Economist and chairman of the Transporting New Zealand Board, Cam Bagrie, has some tough truths to tell about the state of the economy.
Speaking at the June Road Freight Seminar in Christchurch in June, he said a key thing people have to do if we want growth is to be better at taking and managing risk.
A key issue, he says, is that after a long period of having plenty of growth and low volatility, the world has changed.
The global focus on making commerce easy has gone. Now the world is about geo-politics, geo-strategic considerations, nationalism and countries seeking to secure their food, fuel and technological supplies. National security is now aligned with economic security.
Risky times, he says, needs better risk management. But it is something New Zealand doesn’t do well any more.

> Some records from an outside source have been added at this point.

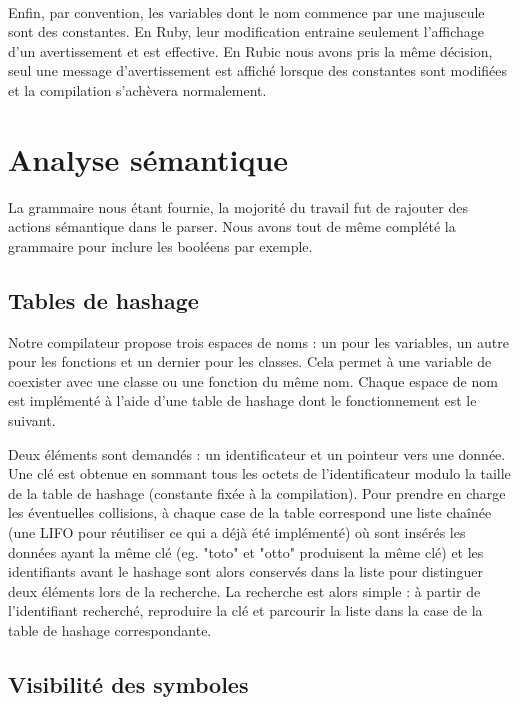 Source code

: \documentclass[12pt]{article}
\begin{document}
\paragraph{}
Enfin, par convention, les variables dont le nom commence par une majuscule sont des constantes. En Ruby, leur modification entraine seulement l'affichage d'un avertissement et est effective. En Rubic nous avons pris la même décision, seul une message d'avertissement est affiché lorsque des constantes sont modifiées et la compilation s'achèvera normalement.


\section{Analyse sémantique}

La grammaire nous étant fournie, la mojorité du travail fut de rajouter des
actions sémantique dans le parser. Nous avons tout de même complété la
grammaire pour inclure les booléens par exemple.

\subsection{Tables de hashage}

Notre compilateur propose trois espaces de noms : un pour les
variables, un autre pour les fonctions et un dernier pour les classes. Cela
permet à une variable de coexister avec une classe ou une fonction du même
nom. Chaque espace de nom est implémenté à l'aide d'une table de hashage dont
le fonctionnement est le suivant.

Deux éléments sont demandés : un identificateur et un pointeur vers une donnée.
Une clé est obtenue en sommant tous les octets de l'identificateur modulo la
taille de la table de hashage (constante fixée à la compilation). Pour prendre
en charge les éventuelles collisions, à chaque case de la table correspond une
liste chaînée (une LIFO pour réutiliser ce qui a déjà été implémenté) où sont
insérés les données ayant la même clé (eg. "toto" et "otto" produisent la même
clé) et les identifiants avant le hashage sont alors conservés dans la liste
pour distinguer deux éléments lors de la recherche. La recherche est alors
simple : à partir de l'identifiant recherché, reproduire la clé et parcourir
la liste dans la case de la table de hashage correspondante.


\subsection{Visibilité des symboles}
\end{document}
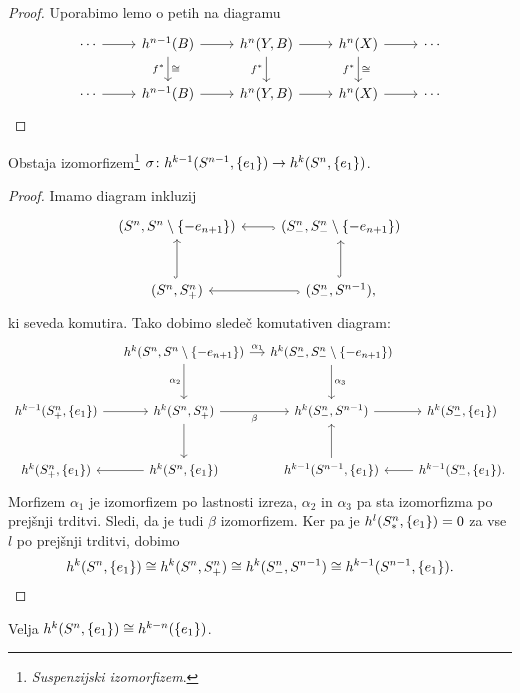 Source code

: \begin{proof}
Uporabimo lemo o petih na diagramu
\[
\begin{tikzcd}
\cdots \arrow[r] &
h^{n-1}(B) \arrow[r] \arrow[d, "f^*"', "\cong"] &
h^n(Y, B) \arrow[r] \arrow[d, "f^*"'] &
h^n(X) \arrow[r] \arrow[d, "f^*"', "\cong"] &
\cdots \\
\cdots \arrow[r] &
h^{n-1}(B) \arrow[r] &
h^n(Y, B) \arrow[r] &
h^n(X) \arrow[r] &
\cdots
\end{tikzcd}
\qedhere
\]
\end{proof}

\begin{trditev}
Obstaja izomorfizem\footnote{\emph{Suspenzijski izomorfizem}.}
$\sigma \colon
h^{k-1}(S^{n-1}, \left\{e_1\right\}) \to h^k(S^n, \left\{e_1\right\})$.
\end{trditev}

\begin{proof}
Imamo diagram inkluzij
\[
\begin{tikzcd}[row sep=large]
(S^n, S^n \setminus \set{-e_{n+1}}) &
(S_-^n, S_-^n \setminus \set{-e_{n+1}}) \arrow[l, hook] \\
(S^n, S_+^n) \arrow[u, hook] &
(S_-^n, S^{n-1}) \arrow[u, hook] \arrow[l, hook],
\end{tikzcd}
\]
ki seveda komutira. Tako dobimo sledeč komutativen diagram:
\[
\begin{tikzcd}[row sep=large, column sep=small]
&
h^k(S^n, S^n \setminus \set{-e_{n+1}})
\arrow[r, "\alpha_1"] \arrow[d, "\alpha_2"'] &
h^k(S_-^n, S_-^n \setminus \set{-e_{n+1}}) \arrow[d, "\alpha_3"] \\
h^{k-1}(S_+^n, \set{e_1}) \arrow[r] &
h^k(S^n, S_+^n) \arrow[r, "\beta"'] \arrow[d] &
h^k(S_-^n, S^{n-1}) \arrow[r] &
h^k(S_-^n, \set{e_1})
\\
h^k(S_+^n, \set{e_1}) &
h^k(S^n, \set{e_1}) \arrow[l] &
h^{k-1}(S^{n-1}, \set{e_1}) \arrow[u] &
h^{k-1}(S_-^n, \set{e_1}). \arrow[l]
\end{tikzcd}
\]
Morfizem $\alpha_1$ je izomorfizem po lastnosti izreza, $\alpha_2$
in $\alpha_3$ pa sta izomorfizma po prejšnji trditvi. Sledi, da je
tudi $\beta$ izomorfizem. Ker pa je $h^l(S_*^n, \left\{e_1\right\}) = 0$ za
vse $l$ po prejšnji trditvi, dobimo
\[
h^k(S^n, \left\{e_1\right\}) \cong
h^k(S^n, S_+^n) \cong
h^k(S_-^n, S^{n-1}) \cong
h^{k-1}(S^{n-1}, \left\{e_1\right\}). \qedhere
\]
\end{proof}

\begin{posledica}
Velja $h^k(S^n, \left\{e_1\right\}) \cong h^{k-n}(\left\{e_1\right\})$.
\end{posledica}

“But it’s basic finance and economics. If you want a higher expected return, you’ll be taking more risk and can expect more volatility. You need to manage that risk.
“We’ve got to have a big national discussion, not just about regulatory compliance standards, but also how do we get a risk-taking culture back into New Zealand. Because from what I’ve seen, that culture’s been beaten up pretty severely.”

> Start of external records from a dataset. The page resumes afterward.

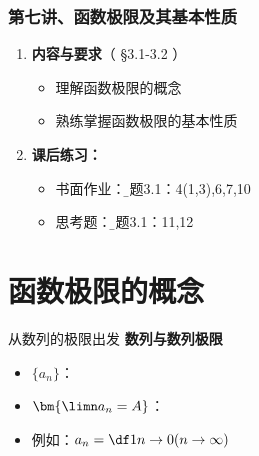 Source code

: \begin{frame}
	\frametitle{第七讲、函数极限及其基本性质}
	\linespread{1.5}
	\begin{enumerate}
	  \item {\bf 内容与要求}{\color{blue}（ \S3.1-3.2 ）}
	  \begin{itemize}
	    \item 理解函数极限的概念
	    \item 熟练掌握函数极限的基本性质
	  \vspace{1em}
	  \end{itemize}
	  \item {\bf 课后练习：}
	  \begin{itemize}
	    \item 书面作业：{\b 习题3.1：4(1,3),6,7,10}
	    \item 思考题：{\b 习题3.1：11,12}
	  \end{itemize}
	\end{enumerate}
\end{frame}

\section{函数极限的概念}

\begin{frame}{从数列的极限出发}
	\linespread{1.6}\pause
	{\bf 数列与数列极限}\pause
	\begin{itemize}
	  \item $\{a_n\}$：\pause
	  \item $\bm{\limn a_n=A}$：\pause
 	  \item 例如：$a_n=\df 1n\to 0(n\to\infty)$
	\end{itemize}
\end{frame}

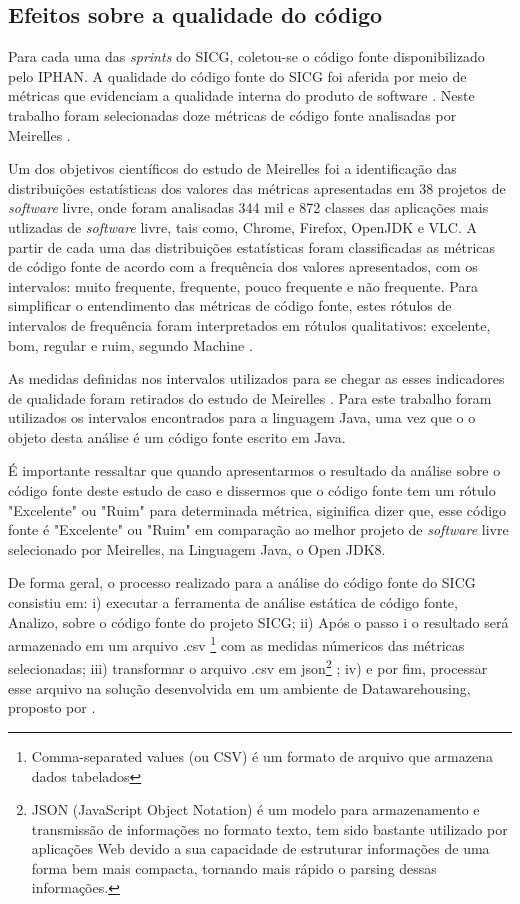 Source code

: \subsection[Efeitos sobre a qualidade do código]{Efeitos sobre a qualidade do código}

Para cada uma das \textit{sprints} do SICG, coletou-se o código fonte disponibilizado pelo IPHAN. A qualidade do código fonte do SICG foi aferida por meio de métricas que evidenciam a qualidade interna do produto de software \cite{ISO25023}. Neste trabalho foram selecionadas doze métricas de código fonte analisadas  por Meirelles \cite{Meirelles2013}. 


Um dos objetivos científicos do estudo de Meirelles foi a identificação das distribuições estatísticas dos valores das métricas apresentadas em 38 projetos de \textit{software} livre, onde foram analisadas 344 mil e 872 classes das aplicações mais utlizadas de \textit{software} livre, tais como, Chrome, Firefox, OpenJDK e VLC. A partir de cada uma das distribuições estatísticas foram classificadas as métricas de código fonte de acordo com a frequência dos valores apresentados,
com os intervalos: muito frequente, frequente, pouco frequente e não frequente. Para simplificar o entendimento das métricas de código fonte, estes rótulos de
intervalos de frequência foram interpretados em rótulos qualitativos: excelente, bom, regular e ruim, segundo Machine \cite{Machini2010}.


As medidas definidas nos intervalos utilizados para se chegar as esses indicadores de qualidade foram retirados do
estudo de Meirelles \cite{Meirelles2013}. Para este trabalho foram utilizados os intervalos encontrados para a linguagem Java, uma vez que o o objeto desta análise é um código fonte escrito em Java.

É importante ressaltar que quando apresentarmos o resultado da análise sobre o código fonte deste estudo de caso e dissermos que o código fonte tem um rótulo "Excelente" ou "Ruim" para determinada métrica, siginifica dizer que, esse código fonte é "Excelente" ou "Ruim" em comparação ao melhor projeto de \textit{software} livre selecionado por Meirelles, na Linguagem Java, o Open JDK8.


De forma geral, o processo realizado para a análise do código fonte do SICG consistiu em: i) executar a ferramenta de análise estática de código fonte, Analizo, sobre o código fonte do projeto SICG; ii) Após o passo i o resultado será armazenado em um arquivo .csv \footnote{Comma-separated values (ou CSV) é um formato de arquivo que armazena dados tabelados} com as medidas númericos das métricas selecionadas; iii) transformar o arquivo .csv em json\footnote{JSON (JavaScript Object Notation) é um modelo para armazenamento e transmissão de informações no formato texto, tem sido bastante utilizado por aplicações Web devido a sua capacidade de estruturar informações de uma forma bem mais compacta, tornando mais rápido o parsing dessas informações.} ; iv) e por fim, processar esse arquivo na solução desenvolvida em um ambiente de Datawarehousing, proposto por \cite{Baufaker2014}.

Bagrie is big on growth, but there are a number of ways to achieve this.
He says the government’s signalled it wants a return to a budget surplus. He says that expectation has to change. In fact, he says more debt is needed if New Zealand is to do better.
“For instance, the Roads of National Significance programme does not have a funding pipeline at the moment.
“But it’s something we can’t afford not to do.”
He says the last RONS were funded by cancelling maintenance on existing roads.
“We tried to milk a few more years out of them and that blew up in our faces.”
He says cancelling other projects such as school building replacements don’t make sense socially or politically if the goal is just to be in surplus.
“My preference is for people getting used to government debt of 40 to 50 per cent of GDP. Otherwise the opportunity cost of not investing in New Zealand is going to be too great.”
He says the Coalition Government is right to be worried.
He says in 2023 pollsters found National was on top of all the key issues such as inflation, housing, healthcare and the economy. In fact 15 of the top 20 issues were seen as being National strengths.
The latest Ipsos poll shows a total swing so that Labour now owns 14 of the top 20 issues.
Politically if health services and other government services are under-funded, these will come to the fore in the election.
“12 months ago we were in the middle of a recession which was needed to get rid of inflation.
“The good news is we’re starting to come out of that hole. We’ve had two successive quarters of economic growth, but it’s still below what it was 12 months ago.”
He says it’ll be 2026 until things start getting much better. Farming is doing ok, but a good indicator is property prices, and they’re flat.
Farmers should start getting their cheques in September/October so that will fund the purchase of a few tractors and the like, but the housing market is the sector that tends to drive big economic upswings.
“New Zealand is a big farm, a nice place to visit and a place that builds a hell of a lot of houses.”
So the building sector has to get cracking to get the economy cranking.
But he says we won’t get wealthy selling more expensive houses to each other as housing-centric growth can only deliver so much.
As well, the fall in inflation has not been felt across the board because of increases in rates, power prices and a pound of butter hitting whatever price seems to be coming out of the random number generator machine.
And he’s worried companies are itching to push prices up to recover costs.
“I think the Reserve Bank is done and dusted in making cuts. In fact I don’t think they should have cut the interest rate last time.”
And he has some probably unpopular advice.
“I’d like things to be a bit tougher for a bit longer. Why? Because you need tough times to really embed the good times.
“If this economy heats up in the next six months, there’ll be a bow wave of inflation and I think we will back off having to make the hard calls.”
But with next year’s Budget coming in six months ahead of the election, “I don’t think it will be a Scrooge budget.”